# Exploring the Movielens dataset with the Spark RDD API

## Install Spark Environment
Since we are not running on databricks, we will need to install Spark by ourselves, every time we run the session.  
We need to install Spark, as well as a Java Runtime Environment.  
Then we need to setup a few environment variables.  

In [None]:
!apt-get install openjdk-8-jdk-headless -qq > /dev/null
!curl -O https://dlcdn.apache.org/spark/spark-3.2.3/spark-3.2.3-bin-hadoop3.2.tgz
!tar xf spark-3.2.3-bin-hadoop3.2.tgz
!pip install -q findspark

In [None]:
import os
os.environ["JAVA_HOME"] = "/usr/lib/jvm/java-8-openjdk-amd64"
os.environ["SPARK_HOME"] = "/content/spark-3.2.3-bin-hadoop3.2"

In [None]:
import findspark
findspark.init()
import pyspark
from pyspark.sql import SparkSession
from pyspark import SparkContext, SparkConf

conf = SparkConf().set('spark.ui.port', '4050')
sc = SparkContext(conf=conf)
spark = SparkSession.builder.master('local[*]').getOrCreate()

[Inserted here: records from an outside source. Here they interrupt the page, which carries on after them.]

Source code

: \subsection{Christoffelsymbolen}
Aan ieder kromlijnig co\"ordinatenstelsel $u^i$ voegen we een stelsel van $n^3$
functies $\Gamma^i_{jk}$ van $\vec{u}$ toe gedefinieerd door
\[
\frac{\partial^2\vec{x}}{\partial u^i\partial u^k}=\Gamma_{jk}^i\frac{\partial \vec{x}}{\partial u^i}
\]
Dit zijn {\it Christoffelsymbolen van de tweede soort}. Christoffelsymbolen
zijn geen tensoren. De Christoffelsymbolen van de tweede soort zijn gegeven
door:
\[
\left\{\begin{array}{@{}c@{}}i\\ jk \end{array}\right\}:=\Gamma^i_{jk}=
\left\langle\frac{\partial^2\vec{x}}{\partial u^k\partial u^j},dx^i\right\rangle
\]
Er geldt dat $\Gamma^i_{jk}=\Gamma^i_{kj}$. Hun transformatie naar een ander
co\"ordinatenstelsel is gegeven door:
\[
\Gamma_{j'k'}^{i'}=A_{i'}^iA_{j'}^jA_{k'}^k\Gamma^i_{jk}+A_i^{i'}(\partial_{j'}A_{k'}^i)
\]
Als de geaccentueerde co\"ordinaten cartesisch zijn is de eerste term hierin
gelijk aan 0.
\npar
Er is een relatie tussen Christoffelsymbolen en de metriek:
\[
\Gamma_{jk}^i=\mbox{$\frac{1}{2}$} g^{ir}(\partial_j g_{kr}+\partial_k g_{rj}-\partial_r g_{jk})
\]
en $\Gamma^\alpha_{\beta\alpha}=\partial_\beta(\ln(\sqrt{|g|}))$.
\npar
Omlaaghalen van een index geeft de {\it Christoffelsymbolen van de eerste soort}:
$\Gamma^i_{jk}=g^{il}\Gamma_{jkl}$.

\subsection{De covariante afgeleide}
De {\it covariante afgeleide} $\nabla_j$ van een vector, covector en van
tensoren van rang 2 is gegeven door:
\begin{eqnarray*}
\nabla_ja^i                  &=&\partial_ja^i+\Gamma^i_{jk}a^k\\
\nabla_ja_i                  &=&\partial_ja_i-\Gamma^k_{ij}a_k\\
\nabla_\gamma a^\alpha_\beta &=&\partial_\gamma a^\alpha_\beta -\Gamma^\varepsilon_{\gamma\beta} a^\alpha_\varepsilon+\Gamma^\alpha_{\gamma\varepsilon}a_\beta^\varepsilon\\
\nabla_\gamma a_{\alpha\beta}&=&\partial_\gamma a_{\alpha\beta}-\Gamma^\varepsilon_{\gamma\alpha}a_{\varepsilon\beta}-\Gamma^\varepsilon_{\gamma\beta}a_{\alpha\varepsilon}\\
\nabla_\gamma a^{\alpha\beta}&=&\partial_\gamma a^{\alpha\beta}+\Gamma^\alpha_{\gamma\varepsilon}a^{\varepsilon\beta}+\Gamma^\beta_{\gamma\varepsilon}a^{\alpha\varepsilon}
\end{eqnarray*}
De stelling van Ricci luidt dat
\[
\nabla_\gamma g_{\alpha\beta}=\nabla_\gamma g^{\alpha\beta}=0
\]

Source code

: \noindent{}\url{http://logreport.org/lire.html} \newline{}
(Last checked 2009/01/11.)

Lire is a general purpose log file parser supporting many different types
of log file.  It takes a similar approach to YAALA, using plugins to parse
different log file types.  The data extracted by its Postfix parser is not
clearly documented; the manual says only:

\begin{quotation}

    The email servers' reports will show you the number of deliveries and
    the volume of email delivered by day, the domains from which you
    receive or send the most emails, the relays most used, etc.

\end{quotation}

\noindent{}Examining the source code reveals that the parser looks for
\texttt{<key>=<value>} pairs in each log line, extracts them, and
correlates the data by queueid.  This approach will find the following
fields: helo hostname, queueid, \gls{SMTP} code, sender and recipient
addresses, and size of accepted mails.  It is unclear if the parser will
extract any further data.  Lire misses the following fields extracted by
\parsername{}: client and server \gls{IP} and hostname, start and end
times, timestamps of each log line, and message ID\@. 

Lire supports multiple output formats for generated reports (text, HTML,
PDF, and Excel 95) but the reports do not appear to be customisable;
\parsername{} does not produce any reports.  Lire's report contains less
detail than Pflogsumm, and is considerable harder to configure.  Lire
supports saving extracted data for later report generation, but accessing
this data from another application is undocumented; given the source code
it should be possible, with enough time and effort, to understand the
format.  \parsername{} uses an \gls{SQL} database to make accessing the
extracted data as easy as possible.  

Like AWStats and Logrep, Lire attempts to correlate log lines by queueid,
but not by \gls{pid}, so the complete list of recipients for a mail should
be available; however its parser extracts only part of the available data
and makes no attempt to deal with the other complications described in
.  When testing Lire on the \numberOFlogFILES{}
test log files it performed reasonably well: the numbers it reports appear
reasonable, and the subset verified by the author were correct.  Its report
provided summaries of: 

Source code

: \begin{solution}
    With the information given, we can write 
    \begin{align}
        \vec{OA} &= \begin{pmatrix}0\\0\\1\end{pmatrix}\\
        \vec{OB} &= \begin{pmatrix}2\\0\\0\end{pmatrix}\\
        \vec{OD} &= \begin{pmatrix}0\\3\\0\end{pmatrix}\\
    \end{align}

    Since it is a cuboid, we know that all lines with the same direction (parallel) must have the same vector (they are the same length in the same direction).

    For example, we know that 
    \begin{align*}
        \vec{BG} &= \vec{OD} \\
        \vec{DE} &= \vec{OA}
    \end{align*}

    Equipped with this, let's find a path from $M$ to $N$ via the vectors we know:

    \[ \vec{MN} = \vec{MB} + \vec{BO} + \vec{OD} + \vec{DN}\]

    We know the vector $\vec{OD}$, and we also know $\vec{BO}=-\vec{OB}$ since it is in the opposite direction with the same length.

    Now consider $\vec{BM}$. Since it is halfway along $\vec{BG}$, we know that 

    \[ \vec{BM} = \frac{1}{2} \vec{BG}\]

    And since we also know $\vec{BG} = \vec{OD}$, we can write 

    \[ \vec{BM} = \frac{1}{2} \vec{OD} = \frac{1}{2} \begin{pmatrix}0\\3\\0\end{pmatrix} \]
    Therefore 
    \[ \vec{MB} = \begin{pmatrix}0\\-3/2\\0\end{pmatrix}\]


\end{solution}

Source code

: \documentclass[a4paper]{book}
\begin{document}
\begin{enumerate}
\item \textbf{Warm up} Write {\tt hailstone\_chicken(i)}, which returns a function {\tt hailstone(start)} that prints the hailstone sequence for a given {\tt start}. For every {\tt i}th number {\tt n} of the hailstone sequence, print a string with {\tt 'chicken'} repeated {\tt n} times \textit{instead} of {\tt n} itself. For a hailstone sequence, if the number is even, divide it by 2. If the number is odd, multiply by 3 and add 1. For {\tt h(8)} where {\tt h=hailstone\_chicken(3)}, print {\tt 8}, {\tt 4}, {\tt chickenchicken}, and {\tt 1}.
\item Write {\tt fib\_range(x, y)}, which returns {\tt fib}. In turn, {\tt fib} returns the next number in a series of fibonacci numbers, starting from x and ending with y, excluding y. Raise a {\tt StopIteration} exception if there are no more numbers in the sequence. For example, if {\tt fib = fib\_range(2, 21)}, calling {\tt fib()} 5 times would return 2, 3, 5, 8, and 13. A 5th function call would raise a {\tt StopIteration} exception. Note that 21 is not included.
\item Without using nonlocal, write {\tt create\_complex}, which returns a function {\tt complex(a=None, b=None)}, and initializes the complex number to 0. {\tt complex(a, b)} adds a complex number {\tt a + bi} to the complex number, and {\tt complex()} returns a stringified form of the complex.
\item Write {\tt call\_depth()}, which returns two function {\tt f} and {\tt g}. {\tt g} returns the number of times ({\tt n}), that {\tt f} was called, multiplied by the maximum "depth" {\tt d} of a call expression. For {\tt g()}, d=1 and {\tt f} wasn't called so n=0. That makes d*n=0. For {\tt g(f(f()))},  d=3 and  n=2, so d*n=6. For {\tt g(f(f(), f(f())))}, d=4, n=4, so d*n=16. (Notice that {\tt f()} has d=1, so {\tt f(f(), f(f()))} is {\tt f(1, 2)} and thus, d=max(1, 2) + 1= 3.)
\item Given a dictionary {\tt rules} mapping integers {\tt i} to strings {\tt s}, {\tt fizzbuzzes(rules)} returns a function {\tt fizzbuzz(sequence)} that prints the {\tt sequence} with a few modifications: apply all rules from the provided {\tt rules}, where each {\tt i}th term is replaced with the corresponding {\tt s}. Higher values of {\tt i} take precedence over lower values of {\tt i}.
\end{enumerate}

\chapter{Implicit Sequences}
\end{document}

## Optional step : Enable SparkUI through secure tunnel
This step is useful if you want to look at Spark UI.
First, you need to create a free ngrok account : https://dashboard.ngrok.com/login.  
Then connect on the website and copy your AuthToken.

In [None]:
# this step downloads ngrok, configures your AuthToken, then starts the tunnel
!wget https://bin.equinox.io/c/4VmDzA7iaHb/ngrok-stable-linux-amd64.zip
!unzip ngrok-stable-linux-amd64.zip
#!./ngrok authtoken my_ngrok_auth_token_retrieved_from_website # <-------------- change this line !
!./ngrok authtoken 25Pb4DqNqaoy5kCwimBO7dFMwvx_5BYL36GDSkQtRexvt9pRA
get_ipython().system_raw('./ngrok http 4050 &')

## Other Imports

In [None]:
%matplotlib inline

import urllib
import urllib.request as req
import zipfile
import glob
import matplotlib.pyplot as plt
import numpy as np
import pandas as pd

### Downloading the dataset

In [None]:
url = 'http://files.grouplens.org/datasets/movielens/ml-20m.zip'
filehandle, _ = urllib.request.urlretrieve(url)
zip_file_object = zipfile.ZipFile(filehandle, 'r')
zip_file_object.namelist()
zip_file_object.extractall()

In [None]:
!ls

In [None]:
movies_path = "ml-20m/movies.csv"
ratings_path = "ml-20m/ratings.csv"

### Loading the data

Loading data with Spark Dataframe API.  
Loading a csv with the RDD API is not supported out of the box and is painful to implement.

In [None]:
ratings_df = spark.read.options(header=True, inferSchema=True).csv(ratings_path)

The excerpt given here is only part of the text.